La théorie de Laplace, comme toutes celles que nous venons d’exposer, ne sort pas des limites du système solaire. Laplace, sans aucun doute ne négligeait pas de propos délibéré les autres systèmes, mais il pensait qu’ils devaient tous être plus ou moins semblables au nôtre et que ce qui convenait à l’un convenait aux autres. D’ailleurs ils lui semblaient séparés par de trop grandes distances pour pouvoir réagir les uns sur les autres. Les progrès de l’astronomie stellaire ne nous permettent plus de nous attarder à ce point de vue ; le télescope nous révèle dans le ciel étoilé une variété beaucoup plus riche que tout ce qu’on aurait pu attendre.
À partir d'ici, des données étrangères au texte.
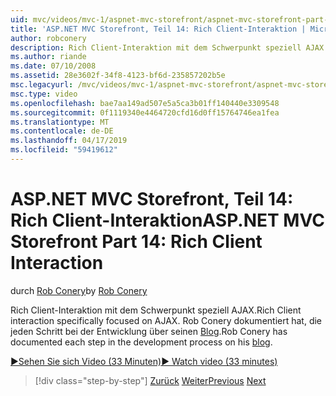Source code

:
 ```yaml
---
uid: mvc/videos/mvc-1/aspnet-mvc-storefront/aspnet-mvc-storefront-part-14-rich-client-interaction
title: 'ASP.NET MVC Storefront, Teil 14: Rich Client-Interaktion | Microsoft-Dokumentation'
author: robconery
description: Rich Client-Interaktion mit dem Schwerpunkt speziell AJAX. Rob Conery dokumentiert hat, die jeden Schritt in den Entwicklungsprozess in seinem Blog.
ms.author: riande
ms.date: 07/10/2008
ms.assetid: 28e3602f-34f8-4123-bf6d-235857202b5e
msc.legacyurl: /mvc/videos/mvc-1/aspnet-mvc-storefront/aspnet-mvc-storefront-part-14-rich-client-interaction
msc.type: video
ms.openlocfilehash: bae7aa149ad507e5a5ca3b01ff140440e3309548
ms.sourcegitcommit: 0f1119340e4464720cfd16d0ff15764746ea1fea
ms.translationtype: MT
ms.contentlocale: de-DE
ms.lasthandoff: 04/17/2019
ms.locfileid: "59419612"
---
```

# <a name="aspnet-mvc-storefront-part-14-rich-client-interaction"></a><span data-ttu-id="81c67-104">ASP.NET MVC Storefront, Teil 14: Rich Client-Interaktion</span><span class="sxs-lookup"><span data-stu-id="81c67-104">ASP.NET MVC Storefront Part 14: Rich Client Interaction</span></span>

<span data-ttu-id="81c67-105">durch [Rob Conery](https://github.com/robconery)</span><span class="sxs-lookup"><span data-stu-id="81c67-105">by [Rob Conery](https://github.com/robconery)</span></span>

<span data-ttu-id="81c67-106">Rich Client-Interaktion mit dem Schwerpunkt speziell AJAX.</span><span class="sxs-lookup"><span data-stu-id="81c67-106">Rich Client interaction specifically focused on AJAX.</span></span> <span data-ttu-id="81c67-107">Rob Conery dokumentiert hat, die jeden Schritt bei der Entwicklung über seinen [Blog](http://blog.wekeroad.com/mvc-storefront/mvcstore-part-14/).</span><span class="sxs-lookup"><span data-stu-id="81c67-107">Rob Conery has documented each step in the development process on his [blog](http://blog.wekeroad.com/mvc-storefront/mvcstore-part-14/).</span></span>

[<span data-ttu-id="81c67-108">&#9654;Sehen Sie sich Video (33 Minuten)</span><span class="sxs-lookup"><span data-stu-id="81c67-108">&#9654; Watch video (33 minutes)</span></span>](https://channel9.msdn.com/Blogs/ASP-NET-Site-Videos/aspnet-mvc-storefront-part-14-rich-client-interaction)

> [!div class="step-by-step"]
> <span data-ttu-id="81c67-109">[Zurück](aspnet-mvc-storefront-part-13-dependency-injection.md)
> [Weiter](aspnet-mvc-storefront-part-15-public-code-review.md)</span><span class="sxs-lookup"><span data-stu-id="81c67-109">[Previous](aspnet-mvc-storefront-part-13-dependency-injection.md)
[Next](aspnet-mvc-storefront-part-15-public-code-review.md)</span></span>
Nous avons d’abord les étoiles doubles, qui sont loin d’être des exceptions ; on peut estimer que sur trois étoiles il y a pour le moins une étoile double. Parfois les deux composantes sont faciles à séparer, parfois aussi elles se touchent presque et, si l’une d’elles est peu lumineuse, des éclipses périodiques se traduisent pour nous par des variations d’éclat. C’est alors la spectroscopie ou la photométrie qui nous apprennent que nous avons affaire à un système double et qui nous permettent d’en déterminer l’orbite. Est-il possible que le même mécanisme ait pu donner naissance à un système comme le nôtre où un corps central a absorbé la presque totalité de la masse et où des planètes minuscules sont séparées par des distances énormes ; et à un de ces systèmes singuliers où la masse est à peu près également partagée entre deux ou trois composantes et où, dans certains cas, les distances des astres sont comparables à leurs dimensions ?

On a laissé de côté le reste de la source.